_Source records:_
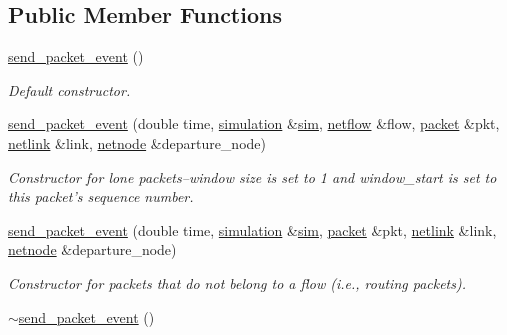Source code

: \subsection*{Public Member Functions}
\begin{DoxyCompactItemize}
\item 
\hyperlink{classsend__packet__event_a23728f781123d70f9499428c2fd61f58}{send\-\_\-packet\-\_\-event} ()
\begin{DoxyCompactList}\small\item\em Default constructor. \end{DoxyCompactList}\item 
\hyperlink{classsend__packet__event_a41388d80736ce35461e727fccf41d827}{send\-\_\-packet\-\_\-event} (double time, \hyperlink{classsimulation}{simulation} \&\hyperlink{classevent_a08c6d828bfb6f5539dcd1491e8ac77d2}{sim}, \hyperlink{classnetflow}{netflow} \&flow, \hyperlink{classpacket}{packet} \&pkt, \hyperlink{classnetlink}{netlink} \&link, \hyperlink{classnetnode}{netnode} \&departure\-\_\-node)
\begin{DoxyCompactList}\small\item\em Constructor for lone packets--window size is set to 1 and window\-\_\-start is set to this packet's sequence number. \end{DoxyCompactList}\item 
\hyperlink{classsend__packet__event_a38ce0bd431eae8069b627b44f55a4f2d}{send\-\_\-packet\-\_\-event} (double time, \hyperlink{classsimulation}{simulation} \&\hyperlink{classevent_a08c6d828bfb6f5539dcd1491e8ac77d2}{sim}, \hyperlink{classpacket}{packet} \&pkt, \hyperlink{classnetlink}{netlink} \&link, \hyperlink{classnetnode}{netnode} \&departure\-\_\-node)
\begin{DoxyCompactList}\small\item\em Constructor for packets that do not belong to a flow (i.\-e., routing packets). \end{DoxyCompactList}\item 
\hypertarget{classsend__packet__event_aab23e16e033bbf20a22ae74bb3709e12}{\hyperlink{classsend__packet__event_aab23e16e033bbf20a22ae74bb3709e12}{$\sim$send\-\_\-packet\-\_\-event} ()}\label{classsend__packet__event_aab23e16e033bbf20a22ae74bb3709e12}


\end{DoxyCompactItemize}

_The problem:_ Which lines above hold the string "small"? Copy each of them.

_Written solution:_
\begin{DoxyCompactList}\small\item\em Default constructor. \end{DoxyCompactList}\item 
\begin{DoxyCompactList}\small\item\em Constructor for lone packets--window size is set to 1 and window\-\_\-start is set to this packet's sequence number. \end{DoxyCompactList}\item 
\begin{DoxyCompactList}\small\item\em Constructor for packets that do not belong to a flow (i.\-e., routing packets). \end{DoxyCompactList}\item 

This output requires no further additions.